Rare Book Monthly

Articles - December - 2012 Issue

The Circus Comes to Town

Hard work to set the stage

Hard work to set the stage

As a child there were few announcements of greater import.  Even the big towns in the Hudson Valley were too small for significant events but when both your town was small and you were small it didn’t take a lot stir the imagination.  Because the circus and their more frequent cousins, carnivals, came almost every year they were regular punctuation in the relentless small town calendar that began with the new school year and ambled on through football season, the falling of the leaves, the shortening of daylight, Thanksgiving, the winter solstice and then Christmas.

Next snow and the coldest month February followed by Easter that never arrived predictably, being on the lunar calendar.  With spring came flowers and mud and later the flowering fruit orchards that made the Hudson Valley seem briefly a magical place.  In June summer would arrive but not until exams, the gatekeepers to ten weeks off, were successfully navigated.
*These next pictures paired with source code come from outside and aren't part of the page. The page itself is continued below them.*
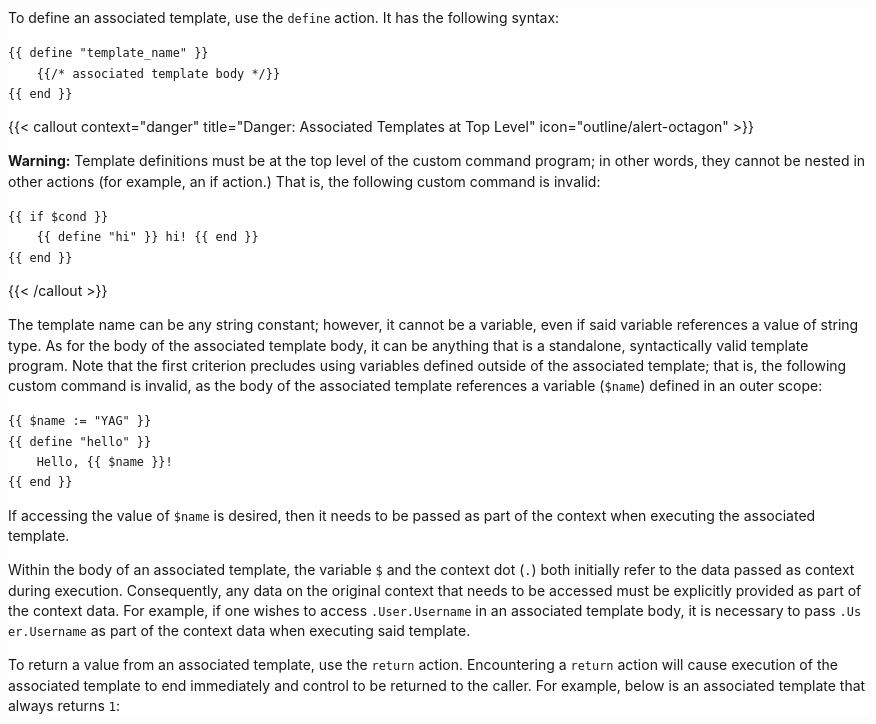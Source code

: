 To define an associated template, use the `define` action. It has the following syntax:

```yag
{{ define "template_name" }}
    {{/* associated template body */}}
{{ end }}
```

{{< callout context="danger" title="Danger: Associated Templates at Top Level" icon="outline/alert-octagon" >}}

**Warning:** Template definitions must be at the top level of the custom command program; in other words, they cannot be
nested in other actions (for example, an if action.) That is, the following custom command is invalid:

```yag
{{ if $cond }}
    {{ define "hi" }} hi! {{ end }}
{{ end }}
```

{{< /callout >}}

The template name can be any string constant; however, it cannot be a variable, even if said variable references a value
of string type. As for the body of the associated template body, it can be anything that is a standalone, syntactically
valid template program. Note that the first criterion precludes using variables defined outside of the associated
template; that is, the following custom command is invalid, as the body of the associated template references a variable
(`$name`) defined in an outer scope:

```yag
{{ $name := "YAG" }}
{{ define "hello" }}
    Hello, {{ $name }}!
{{ end }}
```

If accessing the value of `$name` is desired, then it needs to be passed as part of the context when executing the
associated template.

Within the body of an associated template, the variable `$` and the context dot (`.`) both initially refer to the data
passed as context during execution. Consequently, any data on the original context that needs to be accessed must be
explicitly provided as part of the context data. For example, if one wishes to access `.User.Username` in an associated
template body, it is necessary to pass `.User.Username` as part of the context data when executing said template.

To return a value from an associated template, use the `return` action. Encountering a `return` action will cause
execution of the associated template to end immediately and control to be returned to the caller. For example, below is
an associated template that always returns `1`:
Summer had it’s own punctuation.  Many families had summer plans.  Did we have any?  Most went to places.  My family went away as if escape was the key, and really, my Mother’s key.   The Hudson Valley wasn’t where she wanted to be but I wouldn’t know this for many years.  Once the big summer plans were known I would work on the smaller ones.  Would there be a parade on the 4th of July and if so, could I go, and possibly even march?  The criterion for inclusion was a beating heart and mine beat particularly fast when I wore my Little League Red Sox or Cub Scouts uniforms.   Early on we lived a mile from town leaving me dependent on parents who had other things to do.  When we moved into town in 1954 I never asked again.  From then on I made my own schedules and commitments.
   

So when posters went up for the carnival or circus each July I was ready.  With an allowance of a quarter and opportunities to earn more I could make plans to spend, a dime on the cotton candy, a dime [for one] or a quarter for three rides and a couple dimes for the games of chance.  I could turn these coins into two hours of entertainment and feel like I was observing real life.  My parents didn’t like these events but if I earned the money and could get there on my own I could go.  Earning your own money was something my family respected.  Money always seemed to be the key.